The analysis he requested? He told me to imagine that his largest competitor would call me tomorrow. I could use everything I knew about my client and the information gathered in our study. If this competitor called me, what would I tell them about how to position against my client? What are the implications of our research from his competitor’s point of view?

This is a brilliant idea. I have always believed that although research can often be quite insightful, it is more about what clients do with our data that matters. This CEO knew full well that his competitor probably had their own research firm doing a similar project to what I had just presented. He wanted to view the world from his competitor’s perspective.

It worked. I returned in a couple of weeks and did a role-play presentation where I pretended they were their competition. This led to a game-theory discussion of how their competition would likely react to initiatives they were considering, how they could address their weaknesses, and where their strengths mattered.

Since then, I have proposed similar analyses to many clients. I have been surprised at how few have taken me up on the offer. So, late in presentations, I often slip in a few slides showing what I would tell their competition based on the study findings if I worked for them.

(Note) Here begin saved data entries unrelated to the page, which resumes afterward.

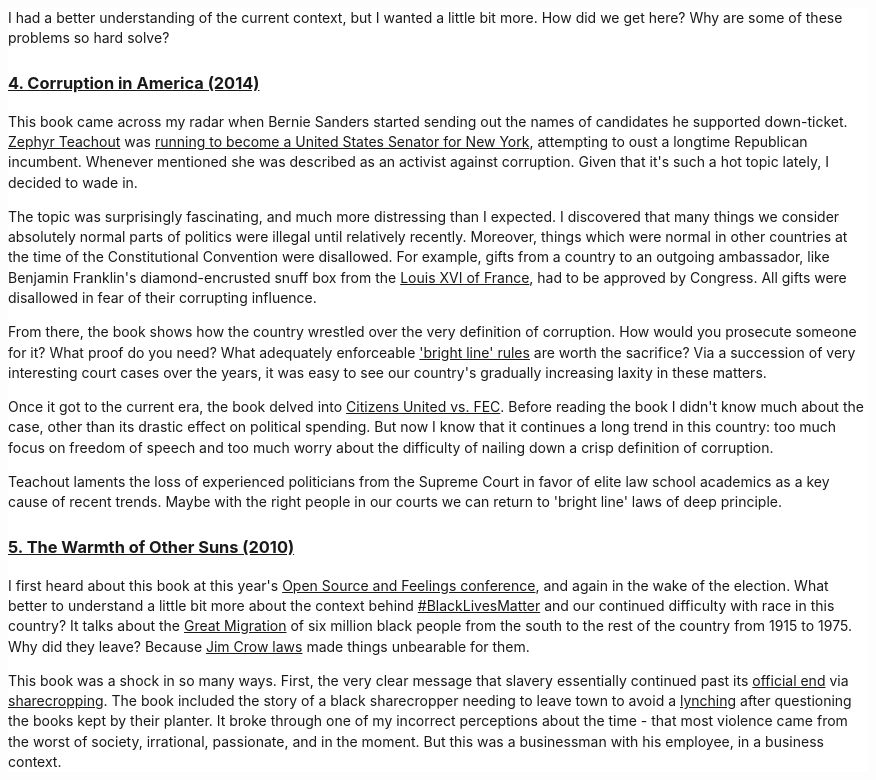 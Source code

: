 I had a better understanding of the current context, but I wanted a little bit more. How did we get here? Why are some of these problems so hard solve?

### [4. Corruption in America (2014)](http://www.goodreads.com/book/show/21878092-corruption-in-america?from_search=true)

This book came across my radar when Bernie Sanders started sending out the names of candidates he supported down-ticket. [Zephyr Teachout](https://en.wikipedia.org/wiki/Zephyr_Teachout) was [running to become a United States Senator for New York](https://en.wikipedia.org/wiki/Zephyr_Teachout#2016_U.S._House_campaign), attempting to oust a longtime Republican incumbent. Whenever mentioned she was described as an activist against corruption. Given that it's such a hot topic lately, I decided to wade in.

The topic was surprisingly fascinating, and much more distressing than I expected. I discovered that many things we consider absolutely normal parts of politics were illegal until relatively recently. Moreover, things which were normal in other countries at the time of the Constitutional Convention were disallowed. For example, gifts from a country to an outgoing ambassador, like Benjamin Franklin's diamond-encrusted snuff box from the [Louis XVI of France](https://en.wikipedia.org/wiki/Louis_XVI_of_France), had to be approved by Congress. All gifts were disallowed in fear of their corrupting influence.

From there, the book shows how the country wrestled over the very definition of corruption. How would you prosecute someone for it? What proof do you need? What adequately enforceable ['bright line' rules](https://en.wikipedia.org/wiki/Bright-line_rule) are worth the sacrifice? Via a succession of very interesting court cases over the years, it was easy to see our country's gradually increasing laxity in these matters.

Once it got to the current era, the book delved into [Citizens United vs. FEC](https://en.wikipedia.org/wiki/Citizens_United_v._FEC). Before reading the book I didn't know much about the case, other than its drastic effect on political spending. But now I know that it continues a long trend in this country: too much focus on freedom of speech and too much worry about the difficulty of nailing down a crisp definition of corruption.

Teachout laments the loss of experienced politicians from the Supreme Court in favor of elite law school academics as a key cause of recent trends. Maybe with the right people in our courts we can return to 'bright line' laws of deep principle.

### [5. The Warmth of Other Suns (2010)](http://www.goodreads.com/book/show/8171378-the-warmth-of-other-suns?from_search=true)

I first heard about this book at this year's [Open Source and Feelings conference](http://www.osfeels.com/), and again in the wake of the election. What better to understand a little bit more about the context behind [#BlackLivesMatter](http://blacklivesmatter.com/about/) and our continued difficulty with race in this country? It talks about the [Great Migration](https://en.wikipedia.org/wiki/Great_Migration_(African_American)) of six million black people from the south to the rest of the country from 1915 to 1975. Why did they leave? Because [Jim Crow laws](https://en.wikipedia.org/wiki/Jim_Crow_laws) made things unbearable for them.

This book was a shock in so many ways. First, the very clear message that slavery essentially continued past its [official end](https://www.google.com/search?q=emancipation+proclamation&oq=emancipation+proclamation&aqs=chrome.0.0l6.3581j0j1&sourceid=chrome&ie=UTF-8) via [sharecropping](https://en.wikipedia.org/wiki/Sharecropping). The book included the story of a black sharecropper needing to leave town to avoid a [lynching](https://en.wikipedia.org/wiki/Lynching) after questioning the books kept by their planter. It broke through one of my incorrect perceptions about the time - that most violence came from the worst of society, irrational, passionate, and in the moment. But this was a businessman with his employee, in a business context.

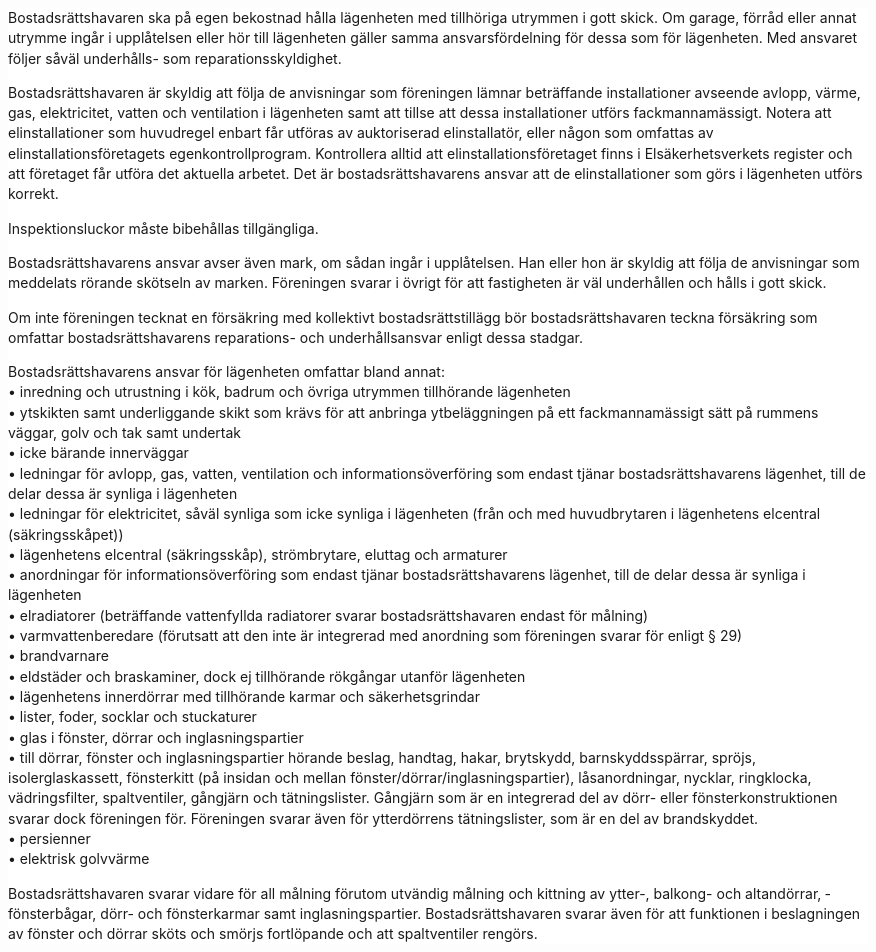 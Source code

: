 Bostadsrättshavaren ska på egen bekostnad hålla lägenheten med tillhöriga ut­rymmen i gott skick. Om garage, förråd eller annat utrymme ingår i upplåtelsen eller hör till lägenheten gäller samma ansvarsfördelning för dessa som för lägenheten. Med ansvaret följer såväl underhålls- som reparationsskyldig­het.  
  
Bostadsrättshavaren är skyldig att följa de anvisningar som föreningen lämnar beträffande installationer avseende avlopp, värme, gas, elektricitet, vatten och ventilation i lägenheten samt att tillse att dessa installationer utförs fackmannamässigt. Notera att elinstallationer som huvudregel enbart får utföras av auktoriserad elinstallatör, eller någon som omfattas av elinstallationsföretagets egenkontrollprogram. Kontrollera alltid att elinstallationsföretaget finns i Elsäkerhetsverkets register och att företaget får utföra det aktuella arbetet. Det är bostadsrättshavarens ansvar att de elinstallationer som görs i lägenheten utförs korrekt.  

Inspektionsluckor måste bibehållas tillgängliga.  

Bostadsrätts­havarens ansvar avser även mark, om sådan ingår i upplåtelsen. Han eller hon är skyldig att följa de anvisningar som medde­lats rörande skötseln av marken. Föreningen svarar i övrigt för att fastigheten är väl underhållen och hålls i gott skick.  

Om inte föreningen tecknat en försäkring med kollektivt bostadsrättstillägg bör bostadsrättshavaren teckna försäkring som omfattar bostadsrättshavarens reparations- och underhållsansvar enligt dessa stadgar.  

Bostadsrättshavarens ansvar för lägenheten omfattar bland annat:  
    • inredning och utrustning i kök, badrum och övriga utrymmen tillhörande lägenhe­ten  
    • ytskikten samt underliggande skikt som krävs för att anbringa ytbeläggningen på ett fackmannamässigt sätt på rummens väggar, golv och tak samt undertak  
    • icke bärande innerväggar  
    • ledningar för avlopp, gas, vatten, ventilation och informationsöverföring som endast tjänar bostadsrättshavarens lägenhet, till de delar dessa är synliga i lägenheten  
    • ledningar för elektricitet, såväl synliga som icke synliga i lägenheten (från och med huvudbrytaren i lägenhetens elcentral (säkringsskåpet))  
    • lägenhetens elcentral (säkringsskåp), strömbrytare, eluttag och armaturer  
    • anordningar för informationsöverföring som endast tjänar bostadsrättshavarens lägenhet, till de delar dessa är synliga i lägenheten  
    • elradiatorer (beträffande vattenfyllda radiatorer svarar bostadsrättshavaren endast för målning)  
    • varmvattenberedare (förutsatt att den inte är integrerad med anordning som föreningen svarar för enligt § 29)  
    • brandvarnare  
    • eldstäder och braskaminer, dock ej tillhörande rökgångar utanför lägenheten  
    • lägenhetens innerdörrar med tillhörande karmar och säkerhetsgrindar  
    • lister, foder, socklar och stuckaturer  
    • glas i fönster, dörrar och inglasningspartier  
    • till dörrar, fönster och inglasningspartier hörande beslag, handtag, hakar, brytskydd, barnskyddsspärrar, spröjs, isolerglaskassett, fönsterkitt (på insidan och mellan fönster/dörrar/inglasningspartier), låsanordningar, nycklar, ringklocka, vädringsfilter, spaltventiler, gångjärn och tätningslister. Gångjärn som är en integrerad del av dörr- eller fönsterkonstruktionen svarar dock föreningen för. Föreningen svarar även för ytterdörrens tätningslister, som är en del av brandskyddet.  
    • persienner  
    • elektrisk golvvärme  
  
Bostadsrättshavaren svarar vidare för all mål­ning förutom utvändig målning och kittning av ytter-, balkong- och altandörrar, ­fönsterbågar, dörr- och fönsterkarmar samt inglasningspartier. Bostadsrättshavaren svarar även för att funktionen i beslagningen av fönster och dörrar sköts och smörjs fortlöpande och att spaltventiler rengörs.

If I were a client-side researcher, I’d ask my researchers to do this regularly. It forces us to do a better job at checking our biases, as, like it or not, we want our data to show our clients are succeeding. We know how much work they put in, and it isn’t easy to tell them where their weaknesses are. Looking at the data from another angle gives us the space to be more agnostic in our conclusions and provides better insight to the clients. It makes us more agnostic to the data and less likely to tell clients what they want to hear.

The request from this CEO made me a better, more empathetic researcher. We worked with his firm for about 15 years; he recently retired. He will always be in my “client hall of fame” because of his willingness to view research results objectively and his insistence that we consider all perspectives.

Clients hire us so they can learn from us, but often they don’t realize how much we learn from them.